## PROBLEM STATEMENT
Say the number of lines holding the word "these" in the data, and leave out everything else.

## GIVEN DATA
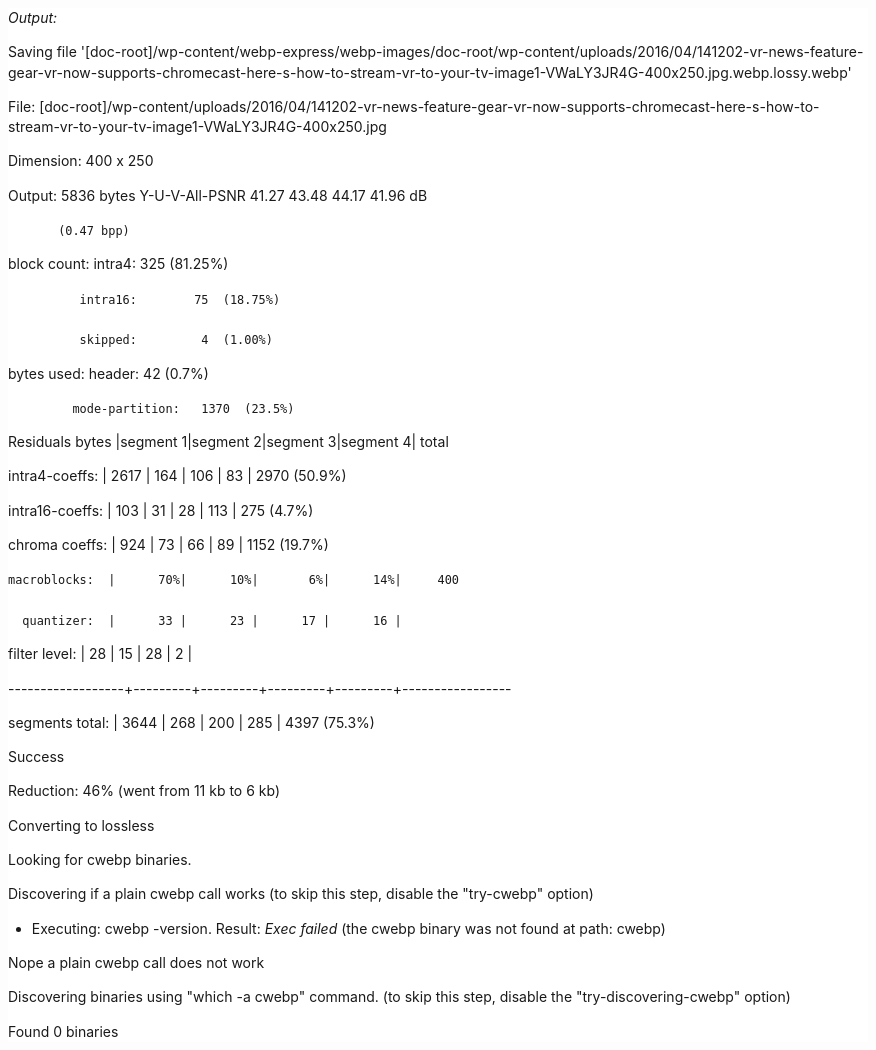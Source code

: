 
*Output:* 

Saving file '[doc-root]/wp-content/webp-express/webp-images/doc-root/wp-content/uploads/2016/04/141202-vr-news-feature-gear-vr-now-supports-chromecast-here-s-how-to-stream-vr-to-your-tv-image1-VWaLY3JR4G-400x250.jpg.webp.lossy.webp'

File:      [doc-root]/wp-content/uploads/2016/04/141202-vr-news-feature-gear-vr-now-supports-chromecast-here-s-how-to-stream-vr-to-your-tv-image1-VWaLY3JR4G-400x250.jpg

Dimension: 400 x 250

Output:    5836 bytes Y-U-V-All-PSNR 41.27 43.48 44.17   41.96 dB

           (0.47 bpp)

block count:  intra4:        325  (81.25%)

              intra16:        75  (18.75%)

              skipped:         4  (1.00%)

bytes used:  header:             42  (0.7%)

             mode-partition:   1370  (23.5%)

 Residuals bytes  |segment 1|segment 2|segment 3|segment 4|  total

  intra4-coeffs:  |    2617 |     164 |     106 |      83 |    2970  (50.9%)

 intra16-coeffs:  |     103 |      31 |      28 |     113 |     275  (4.7%)

  chroma coeffs:  |     924 |      73 |      66 |      89 |    1152  (19.7%)

    macroblocks:  |      70%|      10%|       6%|      14%|     400

      quantizer:  |      33 |      23 |      17 |      16 |

   filter level:  |      28 |      15 |      28 |       2 |

------------------+---------+---------+---------+---------+-----------------

 segments total:  |    3644 |     268 |     200 |     285 |    4397  (75.3%)


Success

Reduction: 46% (went from 11 kb to 6 kb)


Converting to lossless

Looking for cwebp binaries.

Discovering if a plain cwebp call works (to skip this step, disable the "try-cwebp" option)

- Executing: cwebp -version. Result: *Exec failed* (the cwebp binary was not found at path: cwebp)

Nope a plain cwebp call does not work

Discovering binaries using "which -a cwebp" command. (to skip this step, disable the "try-discovering-cwebp" option)

Found 0 binaries
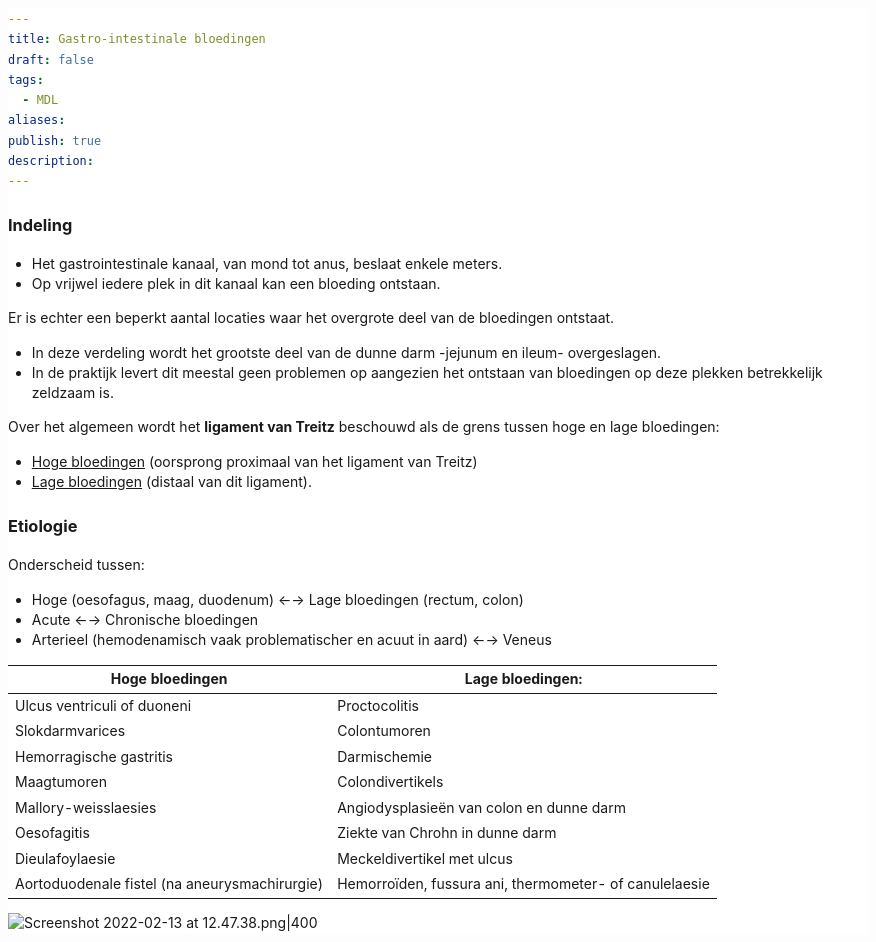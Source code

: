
 ```yaml
---
title: Gastro-intestinale bloedingen
draft: false
tags:
  - MDL
aliases: 
publish: true
description:
---
```



### Indeling
- Het gastrointestinale kanaal, van mond tot anus, beslaat enkele meters. 
- Op vrijwel iedere plek in dit kanaal kan een bloeding ontstaan. 

Er is echter een beperkt aantal locaties waar het overgrote deel van de bloedingen ontstaat.
- In deze verdeling wordt het grootste deel van de dunne darm -jejunum en ileum- overgeslagen.
- In de praktijk levert dit meestal geen problemen op aangezien het ontstaan van bloedingen op deze plekken betrekkelijk zeldzaam is. 

Over het algemeen wordt het **ligament van Treitz** beschouwd als de grens tussen hoge en lage bloedingen:
- <u>Hoge bloedingen</u> (oorsprong proximaal van het ligament van Treitz)
- <u>Lage bloedingen</u> (distaal van dit ligament).

### Etiologie

Onderscheid tussen:

- Hoge (oesofagus, maag, duodenum)  ←→ Lage bloedingen (rectum, colon)
- Acute ←→ Chronische bloedingen
- Arterieel (hemodenamisch vaak problematischer en acuut in aard) ←→ Veneus

| Hoge bloedingen | Lage bloedingen: |
| --- | --- |
| Ulcus ventriculi of duoneni | Proctocolitis |
| Slokdarmvarices | Colontumoren |
| Hemorragische gastritis | Darmischemie |
| Maagtumoren | Colondivertikels |
| Mallory-weisslaesies | Angiodysplasieën van colon en dunne darm |
| Oesofagitis | Ziekte van Chrohn in dunne darm |
| Dieulafoylaesie | Meckeldivertikel met ulcus |
| Aortoduodenale fistel (na aneurysmachirurgie) | Hemorroïden, fussura ani, thermometer- of canulelaesie |

![Screenshot 2022-02-13 at 12.47.38.png|400](Screenshot_2022-02-13_at_12.47.38.png)
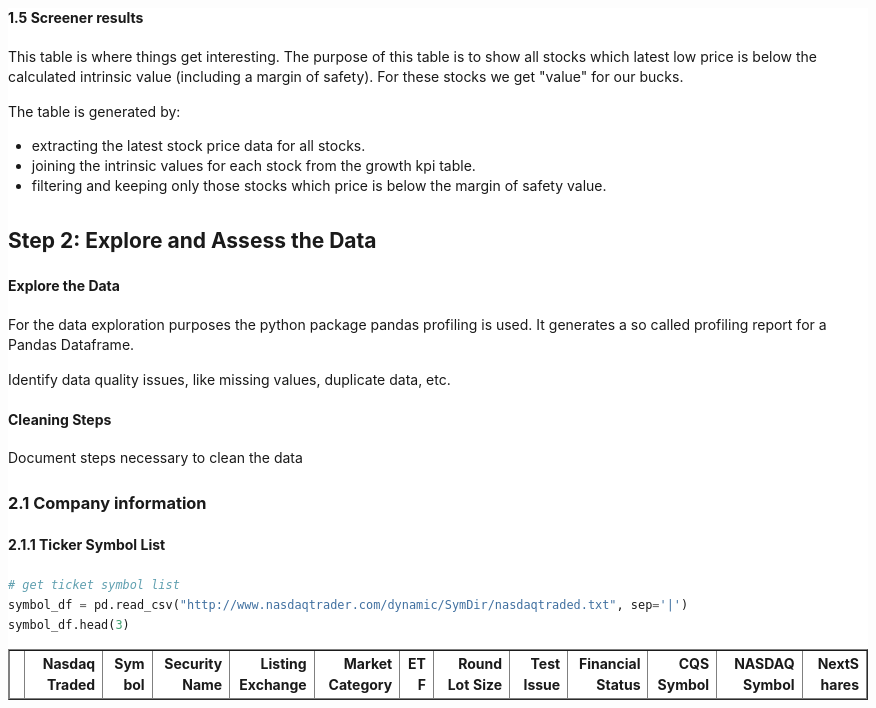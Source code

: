 #### 1.5 Screener results ####
This table is where things get interesting. The purpose of this table is to show all stocks which latest low price is below the calculated intrinsic value (including a margin of safety). For these stocks we get "value" for our bucks.

The table is generated by:
- extracting the latest stock price data for all stocks.
- joining the intrinsic values for each stock from the growth kpi table.
- filtering and keeping only those stocks which price is below the margin of safety value.


## Step 2: Explore and Assess the Data
#### Explore the Data ####
For the data exploration purposes the python package pandas profiling is used.
It generates a so called profiling report for a Pandas Dataframe.

Identify data quality issues, like missing values, duplicate data, etc.

#### Cleaning Steps
Document steps necessary to clean the data

### 2.1 Company information
#### 2.1.1 Ticker Symbol List


```python
# get ticket symbol list
symbol_df = pd.read_csv("http://www.nasdaqtrader.com/dynamic/SymDir/nasdaqtraded.txt", sep='|')
symbol_df.head(3)
```




<div>
<style scoped>
    .dataframe tbody tr th:only-of-type {
        vertical-align: middle;
    }

    .dataframe tbody tr th {
        vertical-align: top;
    }

    .dataframe thead th {
        text-align: right;
    }
</style>
<table border="1" class="dataframe">
  <thead>
    <tr style="text-align: right;">
      <th></th>
      <th>Nasdaq Traded</th>
      <th>Symbol</th>
      <th>Security Name</th>
      <th>Listing Exchange</th>
      <th>Market Category</th>
      <th>ETF</th>
      <th>Round Lot Size</th>
      <th>Test Issue</th>
      <th>Financial Status</th>
      <th>CQS Symbol</th>
      <th>NASDAQ Symbol</th>
      <th>NextShares</th>
    </tr>
  </thead>
  <tbody>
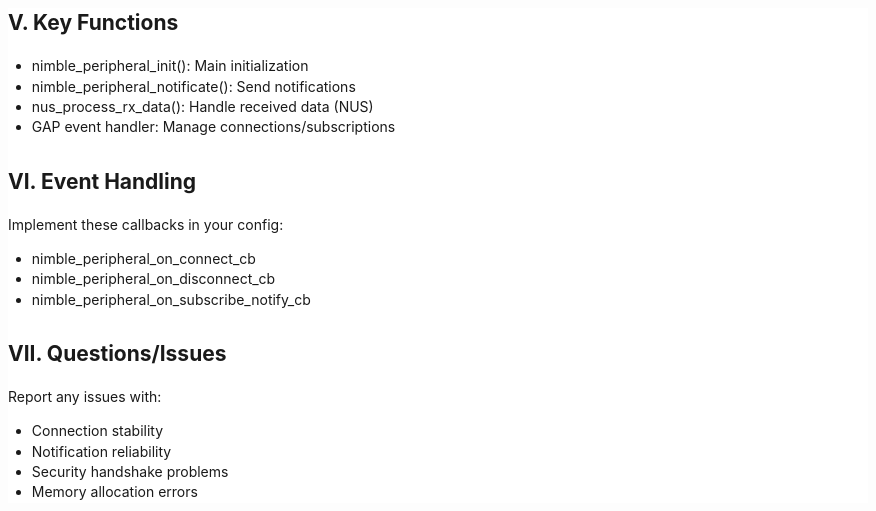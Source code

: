 ## V. Key Functions

- nimble_peripheral_init(): Main initialization
- nimble_peripheral_notificate(): Send notifications
- nus_process_rx_data(): Handle received data (NUS)
- GAP event handler: Manage connections/subscriptions

## VI. Event Handling

Implement these callbacks in your config:

- nimble_peripheral_on_connect_cb
- nimble_peripheral_on_disconnect_cb
- nimble_peripheral_on_subscribe_notify_cb

## VII. Questions/Issues

Report any issues with:

- Connection stability
- Notification reliability
- Security handshake problems
- Memory allocation errors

## RESULT OF THE EXERCISE
2